### Exercise directions
Each record that follows goes into your reply unchanged; the pictures do not.

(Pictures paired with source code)
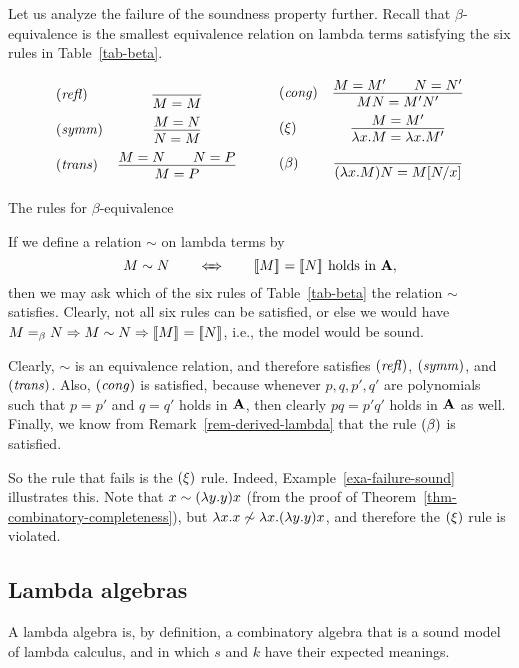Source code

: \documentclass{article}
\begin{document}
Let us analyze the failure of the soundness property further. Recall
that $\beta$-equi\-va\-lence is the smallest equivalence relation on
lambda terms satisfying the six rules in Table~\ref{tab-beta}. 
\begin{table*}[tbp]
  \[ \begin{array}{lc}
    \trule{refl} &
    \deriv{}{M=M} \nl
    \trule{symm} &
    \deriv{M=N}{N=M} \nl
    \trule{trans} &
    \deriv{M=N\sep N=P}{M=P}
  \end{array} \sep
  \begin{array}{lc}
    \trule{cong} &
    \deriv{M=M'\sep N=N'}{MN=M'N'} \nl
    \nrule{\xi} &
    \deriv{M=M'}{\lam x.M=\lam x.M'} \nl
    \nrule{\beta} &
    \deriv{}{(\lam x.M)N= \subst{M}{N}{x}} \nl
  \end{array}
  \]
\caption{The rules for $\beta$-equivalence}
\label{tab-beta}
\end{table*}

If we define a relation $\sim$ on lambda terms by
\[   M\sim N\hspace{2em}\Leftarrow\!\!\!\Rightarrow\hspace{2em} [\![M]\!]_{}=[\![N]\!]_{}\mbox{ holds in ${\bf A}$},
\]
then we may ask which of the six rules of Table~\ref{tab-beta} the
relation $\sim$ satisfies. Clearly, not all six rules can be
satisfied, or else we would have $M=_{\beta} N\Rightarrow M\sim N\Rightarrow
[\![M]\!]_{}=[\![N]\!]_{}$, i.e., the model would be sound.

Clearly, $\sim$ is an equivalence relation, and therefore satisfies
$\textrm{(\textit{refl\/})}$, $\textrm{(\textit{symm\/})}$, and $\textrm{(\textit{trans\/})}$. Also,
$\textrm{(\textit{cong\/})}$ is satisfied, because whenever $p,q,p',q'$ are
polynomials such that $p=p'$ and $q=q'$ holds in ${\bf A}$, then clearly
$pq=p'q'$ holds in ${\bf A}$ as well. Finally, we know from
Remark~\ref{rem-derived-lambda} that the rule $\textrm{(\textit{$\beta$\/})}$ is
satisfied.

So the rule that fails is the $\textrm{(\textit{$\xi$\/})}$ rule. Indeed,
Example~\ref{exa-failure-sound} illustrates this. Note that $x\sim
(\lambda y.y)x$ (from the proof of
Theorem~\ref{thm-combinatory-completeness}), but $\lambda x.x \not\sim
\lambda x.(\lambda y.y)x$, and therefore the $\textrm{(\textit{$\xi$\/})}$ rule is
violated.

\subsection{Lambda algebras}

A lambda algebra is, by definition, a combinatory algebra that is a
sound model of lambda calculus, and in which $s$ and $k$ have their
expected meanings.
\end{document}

### Response to the task
Source code

: \documentclass{article}
\begin{document}
Let us analyze the failure of the soundness property further. Recall
that $\beta$-equi\-va\-lence is the smallest equivalence relation on
lambda terms satisfying the six rules in Table~\ref{tab-beta}. 
\begin{table*}[tbp]
  \[ \begin{array}{lc}
    \trule{refl} &
    \deriv{}{M=M} \nl
    \trule{symm} &
    \deriv{M=N}{N=M} \nl
    \trule{trans} &
    \deriv{M=N\sep N=P}{M=P}
  \end{array} \sep
  \begin{array}{lc}
    \trule{cong} &
    \deriv{M=M'\sep N=N'}{MN=M'N'} \nl
    \nrule{\xi} &
    \deriv{M=M'}{\lam x.M=\lam x.M'} \nl
    \nrule{\beta} &
    \deriv{}{(\lam x.M)N= \subst{M}{N}{x}} \nl
  \end{array}
  \]
\caption{The rules for $\beta$-equivalence}
\label{tab-beta}
\end{table*}

If we define a relation $\sim$ on lambda terms by
\[   M\sim N\hspace{2em}\Leftarrow\!\!\!\Rightarrow\hspace{2em} [\![M]\!]_{}=[\![N]\!]_{}\mbox{ holds in ${\bf A}$},
\]
then we may ask which of the six rules of Table~\ref{tab-beta} the
relation $\sim$ satisfies. Clearly, not all six rules can be
satisfied, or else we would have $M=_{\beta} N\Rightarrow M\sim N\Rightarrow
[\![M]\!]_{}=[\![N]\!]_{}$, i.e., the model would be sound.

Clearly, $\sim$ is an equivalence relation, and therefore satisfies
$\textrm{(\textit{refl\/})}$, $\textrm{(\textit{symm\/})}$, and $\textrm{(\textit{trans\/})}$. Also,
$\textrm{(\textit{cong\/})}$ is satisfied, because whenever $p,q,p',q'$ are
polynomials such that $p=p'$ and $q=q'$ holds in ${\bf A}$, then clearly
$pq=p'q'$ holds in ${\bf A}$ as well. Finally, we know from
Remark~\ref{rem-derived-lambda} that the rule $\textrm{(\textit{$\beta$\/})}$ is
satisfied.

So the rule that fails is the $\textrm{(\textit{$\xi$\/})}$ rule. Indeed,
Example~\ref{exa-failure-sound} illustrates this. Note that $x\sim
(\lambda y.y)x$ (from the proof of
Theorem~\ref{thm-combinatory-completeness}), but $\lambda x.x \not\sim
\lambda x.(\lambda y.y)x$, and therefore the $\textrm{(\textit{$\xi$\/})}$ rule is
violated.

\subsection{Lambda algebras}

A lambda algebra is, by definition, a combinatory algebra that is a
sound model of lambda calculus, and in which $s$ and $k$ have their
expected meanings.
\end{document}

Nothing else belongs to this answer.